Myself included — at least at first. After enough tentative back and forth, I leaned in to the middle, lightly slapped the table, and said, “ I worry we might come up with nothing more than thoughts and prayers by the end of this meeting, and I am tired of hearing about kids being shot at school.” All four cautiously abandoned their respective corners, leaned in to the table, and agreed.
Points of Agreement
I reached for a piece of paper and used all of its blank real estate to draw a circle. Inside the circle I wrote, I am tired of hearing about kids being shot at school. A basic shared statement by all. Then I said, “What else do we all agree can go inside this circle?” In a short amount of time we filled the circle with much more than platitudes and fluff.
The poet Edwin Markham, in his poem Outwitted, wrote:
He drew a circle that shut me out!
Heretic, Rebel, a thing to flout.
But love and I had the wit to win
We drew a circle that took him in.
When we gathered, each one of us was so committed to the rightness of our reactions and reasons. We drew tighter and tighter circles around ourselves that disallowed any creative solutions or room for others’ ideas and perspectives.

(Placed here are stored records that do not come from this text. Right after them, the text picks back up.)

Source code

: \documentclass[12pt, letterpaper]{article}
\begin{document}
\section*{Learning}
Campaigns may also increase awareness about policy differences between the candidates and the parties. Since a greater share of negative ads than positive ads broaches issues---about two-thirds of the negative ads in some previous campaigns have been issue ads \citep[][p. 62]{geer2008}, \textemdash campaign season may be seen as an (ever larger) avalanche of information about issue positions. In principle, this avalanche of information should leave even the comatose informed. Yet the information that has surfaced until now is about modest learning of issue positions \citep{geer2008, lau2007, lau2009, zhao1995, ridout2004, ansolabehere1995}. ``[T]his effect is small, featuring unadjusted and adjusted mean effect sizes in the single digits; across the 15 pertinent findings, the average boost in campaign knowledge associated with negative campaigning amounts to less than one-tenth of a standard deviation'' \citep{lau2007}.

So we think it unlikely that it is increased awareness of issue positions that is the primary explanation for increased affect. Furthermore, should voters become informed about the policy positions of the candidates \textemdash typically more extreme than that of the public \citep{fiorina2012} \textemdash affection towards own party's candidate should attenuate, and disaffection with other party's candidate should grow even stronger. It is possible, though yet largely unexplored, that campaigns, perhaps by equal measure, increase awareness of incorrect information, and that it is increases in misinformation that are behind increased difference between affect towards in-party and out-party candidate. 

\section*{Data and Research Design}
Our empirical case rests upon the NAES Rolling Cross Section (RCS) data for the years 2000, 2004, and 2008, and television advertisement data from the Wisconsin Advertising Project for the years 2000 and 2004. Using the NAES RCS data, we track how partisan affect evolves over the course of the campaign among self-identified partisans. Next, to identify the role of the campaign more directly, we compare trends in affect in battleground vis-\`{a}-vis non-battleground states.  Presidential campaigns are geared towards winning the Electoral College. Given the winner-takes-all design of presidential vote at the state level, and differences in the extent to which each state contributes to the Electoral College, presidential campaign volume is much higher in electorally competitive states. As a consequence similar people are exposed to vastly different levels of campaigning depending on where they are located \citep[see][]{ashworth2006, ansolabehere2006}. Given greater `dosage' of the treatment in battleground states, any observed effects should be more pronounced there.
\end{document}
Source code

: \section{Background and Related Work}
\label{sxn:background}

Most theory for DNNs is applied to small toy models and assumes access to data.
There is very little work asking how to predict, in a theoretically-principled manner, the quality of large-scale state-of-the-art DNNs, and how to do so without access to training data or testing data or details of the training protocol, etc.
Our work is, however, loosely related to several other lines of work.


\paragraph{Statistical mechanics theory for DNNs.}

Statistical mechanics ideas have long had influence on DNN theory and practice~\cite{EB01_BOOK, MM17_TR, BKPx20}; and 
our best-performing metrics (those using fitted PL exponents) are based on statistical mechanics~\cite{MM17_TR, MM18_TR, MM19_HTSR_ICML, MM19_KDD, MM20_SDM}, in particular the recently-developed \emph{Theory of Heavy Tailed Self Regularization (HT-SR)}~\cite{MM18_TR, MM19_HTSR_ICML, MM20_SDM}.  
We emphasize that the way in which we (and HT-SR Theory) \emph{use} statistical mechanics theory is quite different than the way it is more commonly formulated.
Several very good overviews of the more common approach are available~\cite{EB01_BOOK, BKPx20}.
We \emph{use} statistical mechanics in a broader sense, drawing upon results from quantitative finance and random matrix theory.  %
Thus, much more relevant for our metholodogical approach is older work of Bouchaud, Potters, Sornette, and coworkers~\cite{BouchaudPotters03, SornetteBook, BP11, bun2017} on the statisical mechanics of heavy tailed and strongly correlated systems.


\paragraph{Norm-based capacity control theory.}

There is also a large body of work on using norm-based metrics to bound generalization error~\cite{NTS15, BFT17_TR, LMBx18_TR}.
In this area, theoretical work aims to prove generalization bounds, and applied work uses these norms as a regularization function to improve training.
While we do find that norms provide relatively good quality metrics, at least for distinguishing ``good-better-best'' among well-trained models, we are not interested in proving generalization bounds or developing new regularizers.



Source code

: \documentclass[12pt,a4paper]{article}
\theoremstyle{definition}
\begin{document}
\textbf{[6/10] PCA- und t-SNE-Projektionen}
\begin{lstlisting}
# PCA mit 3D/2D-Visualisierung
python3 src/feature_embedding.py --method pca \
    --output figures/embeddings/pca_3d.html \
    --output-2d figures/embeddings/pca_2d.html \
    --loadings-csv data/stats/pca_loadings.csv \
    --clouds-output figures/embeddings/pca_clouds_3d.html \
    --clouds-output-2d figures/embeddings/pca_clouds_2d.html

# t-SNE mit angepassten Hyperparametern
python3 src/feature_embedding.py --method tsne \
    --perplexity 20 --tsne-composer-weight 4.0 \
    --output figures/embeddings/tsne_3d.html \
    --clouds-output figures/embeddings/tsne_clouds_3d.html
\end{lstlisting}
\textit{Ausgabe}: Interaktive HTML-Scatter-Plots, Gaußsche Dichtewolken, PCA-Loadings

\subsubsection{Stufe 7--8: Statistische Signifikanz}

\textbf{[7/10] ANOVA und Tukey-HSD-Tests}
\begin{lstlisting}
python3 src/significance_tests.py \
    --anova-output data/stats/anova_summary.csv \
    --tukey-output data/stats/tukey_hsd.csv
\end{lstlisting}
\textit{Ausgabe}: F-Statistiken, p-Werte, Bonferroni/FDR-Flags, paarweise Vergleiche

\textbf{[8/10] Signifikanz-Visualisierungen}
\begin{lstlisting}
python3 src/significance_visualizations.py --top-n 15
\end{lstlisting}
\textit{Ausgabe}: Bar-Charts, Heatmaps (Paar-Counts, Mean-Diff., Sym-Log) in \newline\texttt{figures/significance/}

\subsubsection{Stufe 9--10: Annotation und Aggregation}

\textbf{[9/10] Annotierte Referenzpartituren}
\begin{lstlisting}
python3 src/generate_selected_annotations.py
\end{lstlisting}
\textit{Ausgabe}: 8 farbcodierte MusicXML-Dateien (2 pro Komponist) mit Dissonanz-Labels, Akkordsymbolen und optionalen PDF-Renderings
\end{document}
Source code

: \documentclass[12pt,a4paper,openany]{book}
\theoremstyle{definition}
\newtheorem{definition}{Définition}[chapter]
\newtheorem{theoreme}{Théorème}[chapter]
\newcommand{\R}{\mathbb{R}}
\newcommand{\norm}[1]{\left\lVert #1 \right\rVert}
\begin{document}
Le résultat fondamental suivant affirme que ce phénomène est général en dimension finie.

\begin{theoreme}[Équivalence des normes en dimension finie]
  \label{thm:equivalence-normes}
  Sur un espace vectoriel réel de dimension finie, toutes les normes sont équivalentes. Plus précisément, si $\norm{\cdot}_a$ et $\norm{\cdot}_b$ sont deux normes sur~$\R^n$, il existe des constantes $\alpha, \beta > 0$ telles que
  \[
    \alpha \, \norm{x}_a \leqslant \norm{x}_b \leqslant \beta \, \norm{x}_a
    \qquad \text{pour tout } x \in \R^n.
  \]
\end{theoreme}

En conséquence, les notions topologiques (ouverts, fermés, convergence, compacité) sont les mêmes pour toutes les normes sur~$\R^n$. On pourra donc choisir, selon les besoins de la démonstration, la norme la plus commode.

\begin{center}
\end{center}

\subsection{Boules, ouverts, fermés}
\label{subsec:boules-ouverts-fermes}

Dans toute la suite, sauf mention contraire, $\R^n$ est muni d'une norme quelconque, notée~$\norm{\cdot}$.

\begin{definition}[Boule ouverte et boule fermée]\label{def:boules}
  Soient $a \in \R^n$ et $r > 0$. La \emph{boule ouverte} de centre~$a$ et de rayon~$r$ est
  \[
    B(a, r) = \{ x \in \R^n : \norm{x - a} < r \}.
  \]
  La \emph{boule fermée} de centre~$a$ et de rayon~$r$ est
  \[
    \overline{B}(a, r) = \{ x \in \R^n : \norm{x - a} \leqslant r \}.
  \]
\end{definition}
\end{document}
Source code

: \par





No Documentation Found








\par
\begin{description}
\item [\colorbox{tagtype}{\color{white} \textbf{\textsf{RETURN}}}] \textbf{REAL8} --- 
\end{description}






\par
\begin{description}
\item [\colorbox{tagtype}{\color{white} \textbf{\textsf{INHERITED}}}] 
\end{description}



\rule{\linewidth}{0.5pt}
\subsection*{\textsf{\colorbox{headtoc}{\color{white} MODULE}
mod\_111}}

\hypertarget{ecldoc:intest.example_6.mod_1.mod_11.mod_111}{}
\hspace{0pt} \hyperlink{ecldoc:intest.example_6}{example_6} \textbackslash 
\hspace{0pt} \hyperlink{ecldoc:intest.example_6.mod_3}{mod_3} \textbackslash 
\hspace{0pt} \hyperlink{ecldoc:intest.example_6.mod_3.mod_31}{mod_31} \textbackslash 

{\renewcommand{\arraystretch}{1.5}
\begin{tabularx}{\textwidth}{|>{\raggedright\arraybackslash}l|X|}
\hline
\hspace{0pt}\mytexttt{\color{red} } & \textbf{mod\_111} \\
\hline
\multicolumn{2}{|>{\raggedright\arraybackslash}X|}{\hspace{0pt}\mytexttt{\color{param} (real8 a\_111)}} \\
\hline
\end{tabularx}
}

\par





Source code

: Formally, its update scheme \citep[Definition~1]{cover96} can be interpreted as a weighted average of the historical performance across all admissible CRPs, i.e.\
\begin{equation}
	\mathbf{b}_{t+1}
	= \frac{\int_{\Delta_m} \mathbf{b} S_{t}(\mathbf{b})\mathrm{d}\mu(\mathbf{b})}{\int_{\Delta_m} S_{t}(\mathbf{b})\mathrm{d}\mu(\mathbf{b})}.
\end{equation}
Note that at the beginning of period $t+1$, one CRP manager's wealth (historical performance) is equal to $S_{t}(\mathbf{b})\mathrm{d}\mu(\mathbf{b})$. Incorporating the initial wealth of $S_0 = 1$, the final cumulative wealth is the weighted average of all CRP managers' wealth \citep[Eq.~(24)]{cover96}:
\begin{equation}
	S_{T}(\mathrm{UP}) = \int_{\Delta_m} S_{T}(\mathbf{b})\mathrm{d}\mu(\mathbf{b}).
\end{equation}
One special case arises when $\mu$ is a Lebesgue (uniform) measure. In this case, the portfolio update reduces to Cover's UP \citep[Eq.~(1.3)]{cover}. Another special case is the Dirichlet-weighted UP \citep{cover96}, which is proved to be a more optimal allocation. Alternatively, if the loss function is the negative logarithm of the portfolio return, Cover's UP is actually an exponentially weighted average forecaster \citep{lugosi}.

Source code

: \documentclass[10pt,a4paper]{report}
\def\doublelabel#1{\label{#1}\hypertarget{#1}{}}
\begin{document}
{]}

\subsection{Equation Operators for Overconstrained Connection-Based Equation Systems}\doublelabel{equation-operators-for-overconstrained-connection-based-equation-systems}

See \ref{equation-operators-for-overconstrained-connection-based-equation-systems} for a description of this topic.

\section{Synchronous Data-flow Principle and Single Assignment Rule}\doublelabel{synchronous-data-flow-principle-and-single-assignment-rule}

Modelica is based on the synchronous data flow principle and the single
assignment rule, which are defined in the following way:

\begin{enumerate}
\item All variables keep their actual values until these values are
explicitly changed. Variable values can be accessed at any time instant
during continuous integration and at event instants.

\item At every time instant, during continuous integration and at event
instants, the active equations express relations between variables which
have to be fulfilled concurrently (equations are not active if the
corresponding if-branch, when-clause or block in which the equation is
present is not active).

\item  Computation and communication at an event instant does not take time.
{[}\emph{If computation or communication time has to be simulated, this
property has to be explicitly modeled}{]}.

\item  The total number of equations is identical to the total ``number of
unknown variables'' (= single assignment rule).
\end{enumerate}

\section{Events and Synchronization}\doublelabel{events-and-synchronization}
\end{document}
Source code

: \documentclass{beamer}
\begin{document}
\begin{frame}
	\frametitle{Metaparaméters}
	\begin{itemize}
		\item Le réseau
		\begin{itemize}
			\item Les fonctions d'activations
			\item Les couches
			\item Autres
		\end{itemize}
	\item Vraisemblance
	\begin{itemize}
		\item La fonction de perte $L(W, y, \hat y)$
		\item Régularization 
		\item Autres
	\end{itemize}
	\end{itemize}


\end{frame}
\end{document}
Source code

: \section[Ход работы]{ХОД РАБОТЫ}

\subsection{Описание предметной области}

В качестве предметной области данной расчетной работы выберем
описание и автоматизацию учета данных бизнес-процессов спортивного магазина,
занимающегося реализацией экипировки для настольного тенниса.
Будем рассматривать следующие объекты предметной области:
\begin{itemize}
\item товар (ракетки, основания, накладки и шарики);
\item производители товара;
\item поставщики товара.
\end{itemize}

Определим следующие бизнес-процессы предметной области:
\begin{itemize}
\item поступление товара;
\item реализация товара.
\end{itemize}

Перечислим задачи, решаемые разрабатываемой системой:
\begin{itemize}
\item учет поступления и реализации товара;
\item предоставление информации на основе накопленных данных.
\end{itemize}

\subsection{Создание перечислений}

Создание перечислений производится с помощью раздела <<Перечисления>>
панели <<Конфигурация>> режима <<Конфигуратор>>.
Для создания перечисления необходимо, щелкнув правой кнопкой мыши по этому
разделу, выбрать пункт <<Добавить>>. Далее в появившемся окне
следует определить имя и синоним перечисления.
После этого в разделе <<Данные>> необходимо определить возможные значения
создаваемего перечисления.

Fear, anger, ego, pettiness, and distrust drew the circles that shut each of us out.
Moving Outside Our Comfort Zones
After we filled the circle with ideas and feelings held in common, I said, “What is outside of the circle? Would we all be willing to name two things that we hold that we think others present might not?” To my surprise and relief, everyone named two things.
I continued to push my luck and asked everyone to name one question they had — this could have been anything about gun ownership, mass shootings, school safety, gun violence. And they did.
My questions were: What is a bump stock, and how does it work? Why would any civilian need such a thing, and how do you get one? My gun-owning colleague was ready to answer my questions and any others I had. By the end of the meeting, I agreed to go to a shooting range with him for the experience of holding and firing a gun, as well as to research some websites he recommended to balance my daily diet of more liberal media. He agreed to immerse himself in my media diet, imagining himself as a mother of school-aged children as he read, and have a few lunches with my children and me for frank, small forum discussions.
What Shifts Thought
What does it take to be as willing to change your own mind just as powerfully as you desire to change someone else’s mind? I think it requires a critical measure of humility, and probably love. A willingness to see the people around the table and remember that you really do belong to each other on the tempest-tossed, late-March ship of your school, out on the open waters of culture, exhaustion, uncertainty, and relentless demand. It is love that has the wit to win.
Do we have the patience and generosity to find what is held in common in the midst of conflict instead of staying in our corners and holding tight to our passions and opinions? A small circle of “one-right-way-only” was not going to move our collective concerns forward.
Instead of trying to be right, or trying to convince each other that we possess all the answers, I simply asked my group what matters the most to us all and remembered that we are all educators. We make up a circle that takes us all in.